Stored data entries
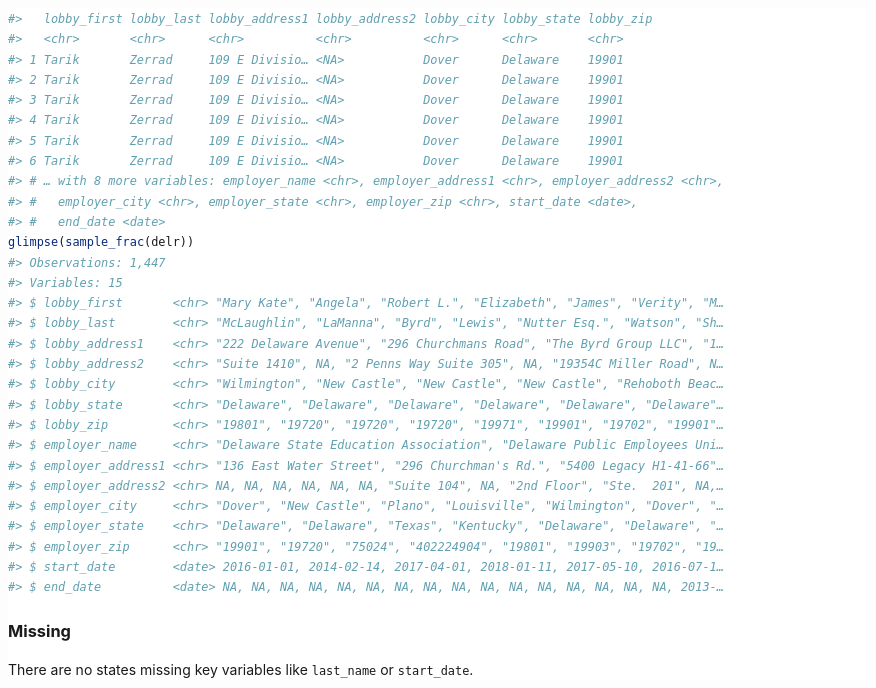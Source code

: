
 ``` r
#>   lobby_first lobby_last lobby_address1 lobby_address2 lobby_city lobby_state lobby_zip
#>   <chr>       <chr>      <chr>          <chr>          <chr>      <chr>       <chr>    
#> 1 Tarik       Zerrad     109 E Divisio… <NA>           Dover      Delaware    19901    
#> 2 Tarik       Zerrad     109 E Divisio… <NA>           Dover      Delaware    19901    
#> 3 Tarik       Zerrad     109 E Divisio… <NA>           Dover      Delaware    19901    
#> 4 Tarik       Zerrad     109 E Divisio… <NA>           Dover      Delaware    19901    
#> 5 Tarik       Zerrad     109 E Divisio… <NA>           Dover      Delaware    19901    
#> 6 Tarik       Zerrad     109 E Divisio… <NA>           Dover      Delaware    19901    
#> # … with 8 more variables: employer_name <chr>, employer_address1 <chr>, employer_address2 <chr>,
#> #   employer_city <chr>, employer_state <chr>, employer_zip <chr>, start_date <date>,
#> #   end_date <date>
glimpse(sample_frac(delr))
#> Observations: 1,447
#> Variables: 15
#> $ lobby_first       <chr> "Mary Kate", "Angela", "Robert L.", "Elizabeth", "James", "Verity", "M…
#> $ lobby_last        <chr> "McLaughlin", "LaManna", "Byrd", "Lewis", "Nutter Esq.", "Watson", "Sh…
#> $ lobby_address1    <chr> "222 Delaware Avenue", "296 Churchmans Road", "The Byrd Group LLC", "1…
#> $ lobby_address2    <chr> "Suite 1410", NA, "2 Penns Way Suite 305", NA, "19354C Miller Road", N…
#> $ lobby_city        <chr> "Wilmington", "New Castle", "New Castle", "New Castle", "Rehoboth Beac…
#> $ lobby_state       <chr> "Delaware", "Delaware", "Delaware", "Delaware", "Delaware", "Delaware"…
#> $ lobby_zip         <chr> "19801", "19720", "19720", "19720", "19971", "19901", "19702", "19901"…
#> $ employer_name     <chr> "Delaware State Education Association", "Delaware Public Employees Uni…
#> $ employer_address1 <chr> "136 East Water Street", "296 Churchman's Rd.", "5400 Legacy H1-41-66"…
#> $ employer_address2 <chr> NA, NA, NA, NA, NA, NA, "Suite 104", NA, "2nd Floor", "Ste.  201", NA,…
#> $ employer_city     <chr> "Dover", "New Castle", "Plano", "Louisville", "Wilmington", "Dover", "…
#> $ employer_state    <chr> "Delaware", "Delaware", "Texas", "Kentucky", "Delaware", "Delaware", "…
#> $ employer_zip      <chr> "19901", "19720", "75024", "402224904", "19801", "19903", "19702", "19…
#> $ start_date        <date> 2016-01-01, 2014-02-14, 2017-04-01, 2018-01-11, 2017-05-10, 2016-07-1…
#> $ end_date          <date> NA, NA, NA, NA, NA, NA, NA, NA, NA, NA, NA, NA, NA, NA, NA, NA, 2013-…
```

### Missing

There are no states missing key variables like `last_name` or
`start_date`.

### Work instruction:
The lines to return are those in the records above that hold the word "Dover".

### Response below:
#> 1 Tarik       Zerrad     109 E Divisio… <NA>           Dover      Delaware    19901    
#> 2 Tarik       Zerrad     109 E Divisio… <NA>           Dover      Delaware    19901    
#> 3 Tarik       Zerrad     109 E Divisio… <NA>           Dover      Delaware    19901    
#> 4 Tarik       Zerrad     109 E Divisio… <NA>           Dover      Delaware    19901    
#> 5 Tarik       Zerrad     109 E Divisio… <NA>           Dover      Delaware    19901    
#> 6 Tarik       Zerrad     109 E Divisio… <NA>           Dover      Delaware    19901    
#> $ employer_city     <chr> "Dover", "New Castle", "Plano", "Louisville", "Wilmington", "Dover", "…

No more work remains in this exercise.